_Task brief_
Leave out every line before the one containing "### Installing", and repeat the rest of the material below exactly, that line included.
=====
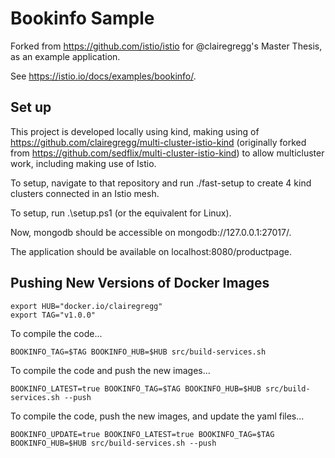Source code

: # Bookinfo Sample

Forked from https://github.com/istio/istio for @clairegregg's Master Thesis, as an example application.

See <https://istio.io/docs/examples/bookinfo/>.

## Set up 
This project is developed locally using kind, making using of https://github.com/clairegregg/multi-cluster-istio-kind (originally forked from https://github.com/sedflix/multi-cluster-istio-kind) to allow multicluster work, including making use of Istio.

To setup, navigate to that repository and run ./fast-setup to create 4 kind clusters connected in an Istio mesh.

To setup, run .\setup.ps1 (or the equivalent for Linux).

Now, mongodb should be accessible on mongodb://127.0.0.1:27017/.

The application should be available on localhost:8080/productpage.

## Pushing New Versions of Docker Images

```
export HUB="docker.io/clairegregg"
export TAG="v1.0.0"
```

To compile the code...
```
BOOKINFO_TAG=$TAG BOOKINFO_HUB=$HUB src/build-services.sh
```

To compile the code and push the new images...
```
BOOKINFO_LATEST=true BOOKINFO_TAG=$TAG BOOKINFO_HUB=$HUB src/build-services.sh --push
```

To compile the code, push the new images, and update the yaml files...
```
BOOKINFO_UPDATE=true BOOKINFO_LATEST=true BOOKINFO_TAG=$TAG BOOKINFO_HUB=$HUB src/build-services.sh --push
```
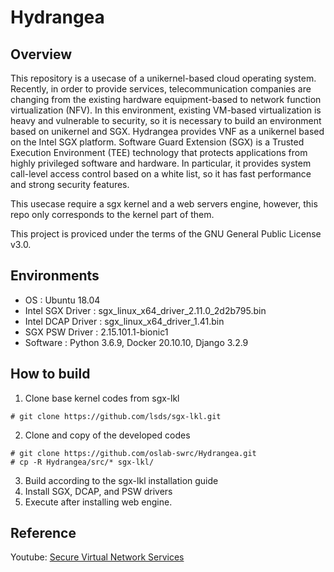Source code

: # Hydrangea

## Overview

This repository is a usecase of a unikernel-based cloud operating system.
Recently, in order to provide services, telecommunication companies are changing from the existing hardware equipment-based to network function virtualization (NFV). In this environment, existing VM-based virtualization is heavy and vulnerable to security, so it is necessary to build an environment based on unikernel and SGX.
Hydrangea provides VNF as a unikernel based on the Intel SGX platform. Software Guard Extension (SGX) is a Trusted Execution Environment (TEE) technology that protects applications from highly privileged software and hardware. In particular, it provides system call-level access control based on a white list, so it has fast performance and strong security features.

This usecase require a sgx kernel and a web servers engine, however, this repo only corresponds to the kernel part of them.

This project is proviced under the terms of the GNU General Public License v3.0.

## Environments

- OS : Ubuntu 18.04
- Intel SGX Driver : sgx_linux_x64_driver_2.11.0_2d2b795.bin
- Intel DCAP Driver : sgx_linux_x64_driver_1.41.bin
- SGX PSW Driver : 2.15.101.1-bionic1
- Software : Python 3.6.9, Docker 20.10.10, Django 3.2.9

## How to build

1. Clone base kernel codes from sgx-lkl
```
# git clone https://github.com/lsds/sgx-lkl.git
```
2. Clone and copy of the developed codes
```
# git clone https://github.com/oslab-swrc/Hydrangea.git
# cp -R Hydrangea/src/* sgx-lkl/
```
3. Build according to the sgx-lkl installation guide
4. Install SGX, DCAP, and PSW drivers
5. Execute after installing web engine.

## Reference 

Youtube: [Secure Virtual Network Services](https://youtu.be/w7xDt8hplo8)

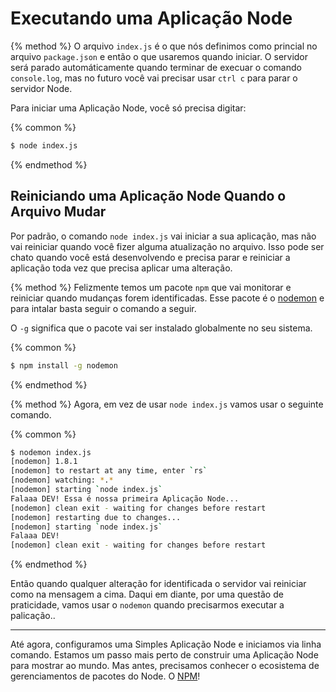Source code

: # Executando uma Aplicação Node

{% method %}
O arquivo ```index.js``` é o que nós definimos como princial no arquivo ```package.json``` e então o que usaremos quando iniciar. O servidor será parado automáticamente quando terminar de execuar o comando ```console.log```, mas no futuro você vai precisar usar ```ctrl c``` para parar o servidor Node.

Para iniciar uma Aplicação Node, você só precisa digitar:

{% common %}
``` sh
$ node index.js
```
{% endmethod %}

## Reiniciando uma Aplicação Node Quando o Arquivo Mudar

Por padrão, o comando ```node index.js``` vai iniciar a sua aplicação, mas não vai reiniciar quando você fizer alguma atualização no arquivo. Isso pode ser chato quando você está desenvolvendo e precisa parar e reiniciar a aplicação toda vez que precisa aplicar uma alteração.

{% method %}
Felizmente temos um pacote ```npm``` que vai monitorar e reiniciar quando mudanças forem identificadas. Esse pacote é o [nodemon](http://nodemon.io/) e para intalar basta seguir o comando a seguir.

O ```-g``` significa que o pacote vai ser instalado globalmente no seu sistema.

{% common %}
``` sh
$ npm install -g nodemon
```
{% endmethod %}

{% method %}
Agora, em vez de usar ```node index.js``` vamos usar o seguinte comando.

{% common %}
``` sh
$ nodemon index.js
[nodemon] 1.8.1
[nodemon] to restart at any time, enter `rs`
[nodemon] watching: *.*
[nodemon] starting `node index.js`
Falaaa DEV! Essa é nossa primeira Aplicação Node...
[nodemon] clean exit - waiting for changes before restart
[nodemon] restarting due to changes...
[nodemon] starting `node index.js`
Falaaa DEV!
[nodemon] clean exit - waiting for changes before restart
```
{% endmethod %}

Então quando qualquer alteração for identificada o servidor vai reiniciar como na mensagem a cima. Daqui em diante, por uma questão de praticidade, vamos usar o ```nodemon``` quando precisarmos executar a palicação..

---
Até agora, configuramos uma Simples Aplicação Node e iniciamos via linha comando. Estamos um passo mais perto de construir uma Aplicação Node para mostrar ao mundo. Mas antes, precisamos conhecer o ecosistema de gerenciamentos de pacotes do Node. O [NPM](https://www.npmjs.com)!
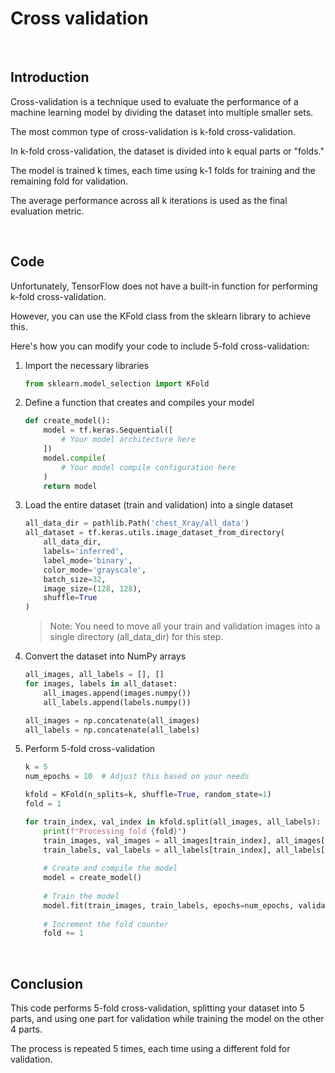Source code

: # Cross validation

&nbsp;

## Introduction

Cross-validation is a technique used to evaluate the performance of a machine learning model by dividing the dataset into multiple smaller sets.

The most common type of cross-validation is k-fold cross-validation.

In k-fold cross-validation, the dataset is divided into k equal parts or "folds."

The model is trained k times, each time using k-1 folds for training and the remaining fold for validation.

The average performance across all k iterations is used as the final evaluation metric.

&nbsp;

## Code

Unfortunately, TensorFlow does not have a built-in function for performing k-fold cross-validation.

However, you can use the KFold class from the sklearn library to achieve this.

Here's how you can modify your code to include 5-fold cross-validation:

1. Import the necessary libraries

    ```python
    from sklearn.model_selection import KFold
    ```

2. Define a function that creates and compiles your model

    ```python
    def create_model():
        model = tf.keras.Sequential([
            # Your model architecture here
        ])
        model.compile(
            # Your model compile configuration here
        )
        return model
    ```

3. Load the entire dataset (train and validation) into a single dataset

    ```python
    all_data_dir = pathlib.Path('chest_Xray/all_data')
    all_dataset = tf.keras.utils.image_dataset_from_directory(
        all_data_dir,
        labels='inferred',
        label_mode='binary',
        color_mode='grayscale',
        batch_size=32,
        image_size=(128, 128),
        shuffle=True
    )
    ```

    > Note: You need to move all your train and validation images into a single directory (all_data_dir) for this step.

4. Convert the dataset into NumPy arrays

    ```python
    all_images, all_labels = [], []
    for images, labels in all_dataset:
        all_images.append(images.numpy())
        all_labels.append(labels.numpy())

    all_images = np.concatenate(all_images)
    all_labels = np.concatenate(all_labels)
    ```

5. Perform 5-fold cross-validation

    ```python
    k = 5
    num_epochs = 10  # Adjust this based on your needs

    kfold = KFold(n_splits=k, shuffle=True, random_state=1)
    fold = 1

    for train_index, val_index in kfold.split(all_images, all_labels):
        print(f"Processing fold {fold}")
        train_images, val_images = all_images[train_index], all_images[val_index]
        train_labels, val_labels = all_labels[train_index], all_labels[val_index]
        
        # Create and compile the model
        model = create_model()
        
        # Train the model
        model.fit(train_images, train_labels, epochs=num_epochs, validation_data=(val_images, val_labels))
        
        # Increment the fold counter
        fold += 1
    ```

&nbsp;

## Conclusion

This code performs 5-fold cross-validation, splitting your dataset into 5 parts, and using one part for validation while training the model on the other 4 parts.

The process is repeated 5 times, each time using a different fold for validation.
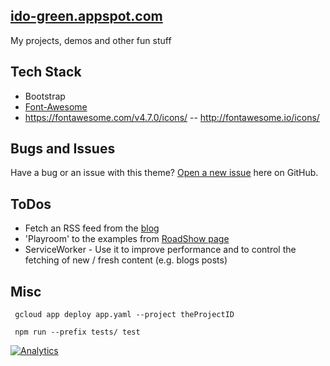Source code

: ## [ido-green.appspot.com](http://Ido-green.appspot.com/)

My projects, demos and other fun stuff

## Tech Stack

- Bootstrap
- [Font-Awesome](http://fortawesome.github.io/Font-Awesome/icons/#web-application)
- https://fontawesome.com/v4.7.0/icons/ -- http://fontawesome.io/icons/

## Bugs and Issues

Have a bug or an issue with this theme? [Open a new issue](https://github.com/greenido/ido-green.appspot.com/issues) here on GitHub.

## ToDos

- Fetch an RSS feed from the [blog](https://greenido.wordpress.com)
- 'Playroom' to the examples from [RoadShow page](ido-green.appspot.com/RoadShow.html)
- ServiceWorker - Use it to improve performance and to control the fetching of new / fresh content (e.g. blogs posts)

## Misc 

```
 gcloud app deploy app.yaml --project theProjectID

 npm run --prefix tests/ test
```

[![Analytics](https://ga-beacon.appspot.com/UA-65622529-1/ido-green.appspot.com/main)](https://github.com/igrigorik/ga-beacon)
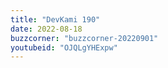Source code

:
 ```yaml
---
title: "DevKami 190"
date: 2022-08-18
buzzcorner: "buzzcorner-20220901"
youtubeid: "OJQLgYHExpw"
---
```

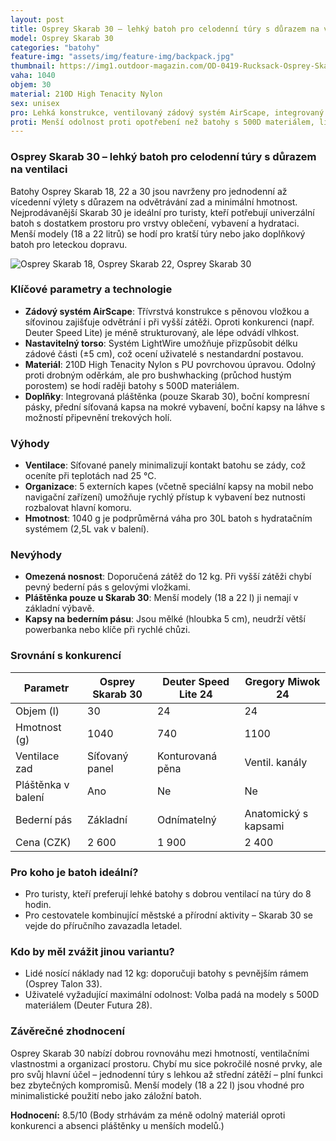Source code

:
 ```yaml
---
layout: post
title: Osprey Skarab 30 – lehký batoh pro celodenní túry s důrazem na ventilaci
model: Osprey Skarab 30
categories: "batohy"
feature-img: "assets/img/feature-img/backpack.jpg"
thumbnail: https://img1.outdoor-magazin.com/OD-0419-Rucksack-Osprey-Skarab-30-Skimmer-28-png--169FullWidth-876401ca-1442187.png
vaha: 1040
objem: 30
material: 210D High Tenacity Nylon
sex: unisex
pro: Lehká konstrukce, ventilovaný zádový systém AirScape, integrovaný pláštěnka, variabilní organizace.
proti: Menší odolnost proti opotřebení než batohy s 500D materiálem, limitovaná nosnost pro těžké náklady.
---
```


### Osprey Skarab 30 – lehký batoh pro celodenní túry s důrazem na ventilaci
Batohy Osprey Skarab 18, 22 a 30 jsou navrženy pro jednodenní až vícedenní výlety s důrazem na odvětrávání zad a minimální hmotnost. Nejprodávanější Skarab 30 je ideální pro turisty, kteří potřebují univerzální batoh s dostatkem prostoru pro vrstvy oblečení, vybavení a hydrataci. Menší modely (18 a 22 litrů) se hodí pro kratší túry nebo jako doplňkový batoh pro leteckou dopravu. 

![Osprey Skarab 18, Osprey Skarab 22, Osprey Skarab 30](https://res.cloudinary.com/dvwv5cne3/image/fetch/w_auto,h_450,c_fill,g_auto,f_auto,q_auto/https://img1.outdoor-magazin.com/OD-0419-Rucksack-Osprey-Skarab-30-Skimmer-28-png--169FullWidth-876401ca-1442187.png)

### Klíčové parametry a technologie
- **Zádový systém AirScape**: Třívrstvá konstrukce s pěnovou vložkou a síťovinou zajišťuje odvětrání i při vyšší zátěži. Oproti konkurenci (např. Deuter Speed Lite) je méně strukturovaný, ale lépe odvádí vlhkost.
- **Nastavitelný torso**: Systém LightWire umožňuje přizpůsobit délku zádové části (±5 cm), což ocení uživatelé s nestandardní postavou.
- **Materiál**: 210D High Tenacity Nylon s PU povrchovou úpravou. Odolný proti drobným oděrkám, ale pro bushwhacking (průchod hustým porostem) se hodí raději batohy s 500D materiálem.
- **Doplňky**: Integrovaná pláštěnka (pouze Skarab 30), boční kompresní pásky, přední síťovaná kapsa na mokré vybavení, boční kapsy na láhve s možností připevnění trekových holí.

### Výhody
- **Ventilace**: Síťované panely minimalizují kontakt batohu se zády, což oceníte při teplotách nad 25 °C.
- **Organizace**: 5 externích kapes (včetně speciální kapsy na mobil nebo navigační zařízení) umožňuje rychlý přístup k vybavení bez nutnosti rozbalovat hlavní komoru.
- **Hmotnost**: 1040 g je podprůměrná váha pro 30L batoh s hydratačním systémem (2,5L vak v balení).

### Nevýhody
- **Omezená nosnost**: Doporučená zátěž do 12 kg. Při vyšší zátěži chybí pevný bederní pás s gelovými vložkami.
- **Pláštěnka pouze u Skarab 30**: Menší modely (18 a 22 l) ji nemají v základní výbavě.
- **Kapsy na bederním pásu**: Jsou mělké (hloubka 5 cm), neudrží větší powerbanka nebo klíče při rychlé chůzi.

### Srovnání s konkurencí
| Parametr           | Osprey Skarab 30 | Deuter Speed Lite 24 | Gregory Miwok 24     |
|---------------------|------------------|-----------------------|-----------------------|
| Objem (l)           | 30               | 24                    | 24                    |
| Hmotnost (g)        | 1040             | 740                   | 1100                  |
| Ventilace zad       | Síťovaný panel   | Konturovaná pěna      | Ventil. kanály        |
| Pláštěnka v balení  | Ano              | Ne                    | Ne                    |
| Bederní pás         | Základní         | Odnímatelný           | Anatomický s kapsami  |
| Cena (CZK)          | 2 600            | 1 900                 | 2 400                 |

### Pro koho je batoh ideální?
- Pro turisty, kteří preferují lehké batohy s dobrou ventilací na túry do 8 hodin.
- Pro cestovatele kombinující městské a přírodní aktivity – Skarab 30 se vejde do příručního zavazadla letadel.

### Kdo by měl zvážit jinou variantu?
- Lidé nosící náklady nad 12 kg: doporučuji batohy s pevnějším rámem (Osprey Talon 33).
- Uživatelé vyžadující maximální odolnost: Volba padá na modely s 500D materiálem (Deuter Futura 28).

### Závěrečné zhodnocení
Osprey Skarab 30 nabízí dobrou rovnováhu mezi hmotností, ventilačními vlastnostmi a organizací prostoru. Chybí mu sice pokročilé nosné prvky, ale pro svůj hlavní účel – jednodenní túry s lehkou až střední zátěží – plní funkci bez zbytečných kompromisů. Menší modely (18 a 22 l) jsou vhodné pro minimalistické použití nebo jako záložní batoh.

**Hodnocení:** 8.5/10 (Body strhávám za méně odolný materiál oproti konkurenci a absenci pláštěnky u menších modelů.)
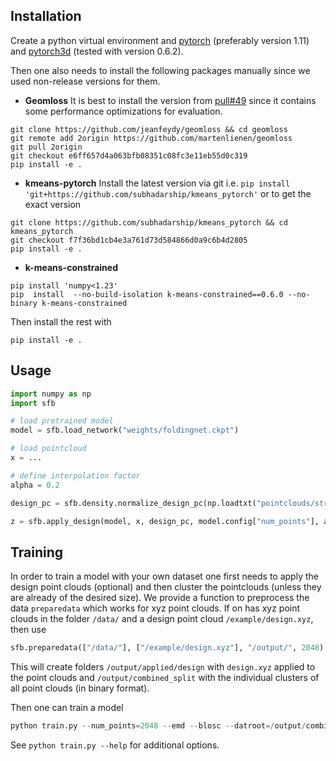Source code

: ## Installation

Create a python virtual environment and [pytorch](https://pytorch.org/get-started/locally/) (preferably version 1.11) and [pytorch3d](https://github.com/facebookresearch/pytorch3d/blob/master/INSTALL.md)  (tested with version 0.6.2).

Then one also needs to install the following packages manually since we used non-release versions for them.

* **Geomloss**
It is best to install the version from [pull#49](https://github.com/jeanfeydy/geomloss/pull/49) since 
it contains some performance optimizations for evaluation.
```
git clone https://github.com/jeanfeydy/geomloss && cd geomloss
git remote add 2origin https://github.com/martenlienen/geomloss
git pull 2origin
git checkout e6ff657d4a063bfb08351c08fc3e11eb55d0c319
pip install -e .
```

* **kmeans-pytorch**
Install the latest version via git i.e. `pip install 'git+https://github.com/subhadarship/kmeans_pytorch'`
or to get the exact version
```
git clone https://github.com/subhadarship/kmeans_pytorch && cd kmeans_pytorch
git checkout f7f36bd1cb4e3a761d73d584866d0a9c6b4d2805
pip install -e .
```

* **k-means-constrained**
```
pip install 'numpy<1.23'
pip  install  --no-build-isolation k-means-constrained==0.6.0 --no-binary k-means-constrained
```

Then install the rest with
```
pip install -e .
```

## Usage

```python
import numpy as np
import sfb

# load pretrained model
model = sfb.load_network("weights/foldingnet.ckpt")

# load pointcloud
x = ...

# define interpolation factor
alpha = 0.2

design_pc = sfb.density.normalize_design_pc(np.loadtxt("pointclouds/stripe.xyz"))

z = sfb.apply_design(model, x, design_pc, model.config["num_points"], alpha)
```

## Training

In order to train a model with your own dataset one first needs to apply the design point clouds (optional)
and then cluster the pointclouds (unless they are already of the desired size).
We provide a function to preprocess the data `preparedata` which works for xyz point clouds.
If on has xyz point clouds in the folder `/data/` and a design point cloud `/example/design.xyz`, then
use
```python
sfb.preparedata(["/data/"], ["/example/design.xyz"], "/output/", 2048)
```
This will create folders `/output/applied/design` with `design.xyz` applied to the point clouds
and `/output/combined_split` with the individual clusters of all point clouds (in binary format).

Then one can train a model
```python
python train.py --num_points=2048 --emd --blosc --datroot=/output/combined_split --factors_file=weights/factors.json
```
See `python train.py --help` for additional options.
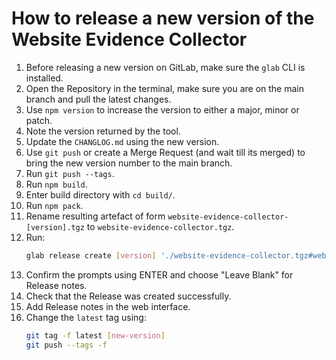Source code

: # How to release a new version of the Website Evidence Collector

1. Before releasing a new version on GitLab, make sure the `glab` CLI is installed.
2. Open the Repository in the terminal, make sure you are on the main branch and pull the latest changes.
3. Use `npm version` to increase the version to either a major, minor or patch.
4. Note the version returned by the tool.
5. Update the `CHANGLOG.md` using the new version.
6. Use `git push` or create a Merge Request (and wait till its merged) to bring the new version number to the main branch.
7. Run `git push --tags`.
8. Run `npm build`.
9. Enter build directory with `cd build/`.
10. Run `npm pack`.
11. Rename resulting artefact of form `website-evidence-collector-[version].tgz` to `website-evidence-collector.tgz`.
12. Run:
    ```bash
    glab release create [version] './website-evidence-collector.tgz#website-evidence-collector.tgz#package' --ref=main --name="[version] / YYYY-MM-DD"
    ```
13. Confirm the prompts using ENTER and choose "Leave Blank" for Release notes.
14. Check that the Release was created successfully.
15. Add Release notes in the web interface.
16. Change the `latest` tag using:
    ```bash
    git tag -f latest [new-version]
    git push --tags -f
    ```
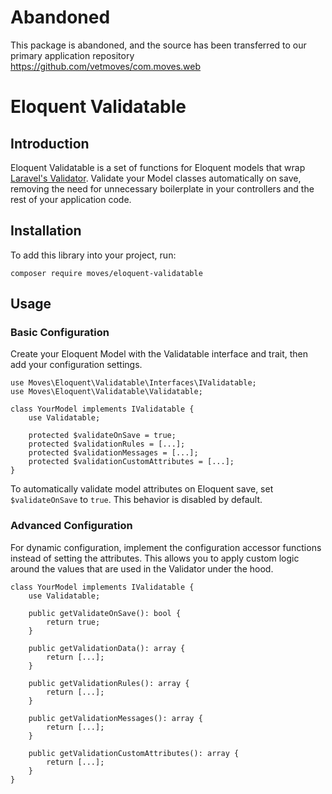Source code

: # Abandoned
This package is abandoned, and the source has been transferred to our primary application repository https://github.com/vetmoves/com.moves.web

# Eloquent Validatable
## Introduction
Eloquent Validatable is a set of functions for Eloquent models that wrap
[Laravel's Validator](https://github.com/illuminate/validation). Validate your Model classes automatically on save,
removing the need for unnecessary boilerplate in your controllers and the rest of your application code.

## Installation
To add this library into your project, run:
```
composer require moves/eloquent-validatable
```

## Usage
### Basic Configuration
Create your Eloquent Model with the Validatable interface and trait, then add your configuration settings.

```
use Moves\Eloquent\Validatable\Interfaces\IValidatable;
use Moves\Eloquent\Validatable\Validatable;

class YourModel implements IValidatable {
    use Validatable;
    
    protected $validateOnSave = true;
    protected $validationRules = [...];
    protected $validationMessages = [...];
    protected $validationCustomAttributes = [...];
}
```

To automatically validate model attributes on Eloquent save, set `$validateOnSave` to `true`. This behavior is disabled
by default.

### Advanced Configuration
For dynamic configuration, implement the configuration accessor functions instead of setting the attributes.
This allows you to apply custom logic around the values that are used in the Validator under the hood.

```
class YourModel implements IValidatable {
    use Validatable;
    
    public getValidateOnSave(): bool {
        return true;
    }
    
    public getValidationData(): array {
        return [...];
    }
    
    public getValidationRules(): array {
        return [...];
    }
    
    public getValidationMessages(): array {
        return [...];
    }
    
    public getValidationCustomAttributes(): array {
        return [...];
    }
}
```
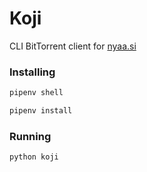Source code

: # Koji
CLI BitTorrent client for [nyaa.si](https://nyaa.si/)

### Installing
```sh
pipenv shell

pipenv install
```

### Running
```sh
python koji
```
=====
_Answer section_
### Installing
```sh
pipenv shell

pipenv install
```

### Running
```sh
python koji
```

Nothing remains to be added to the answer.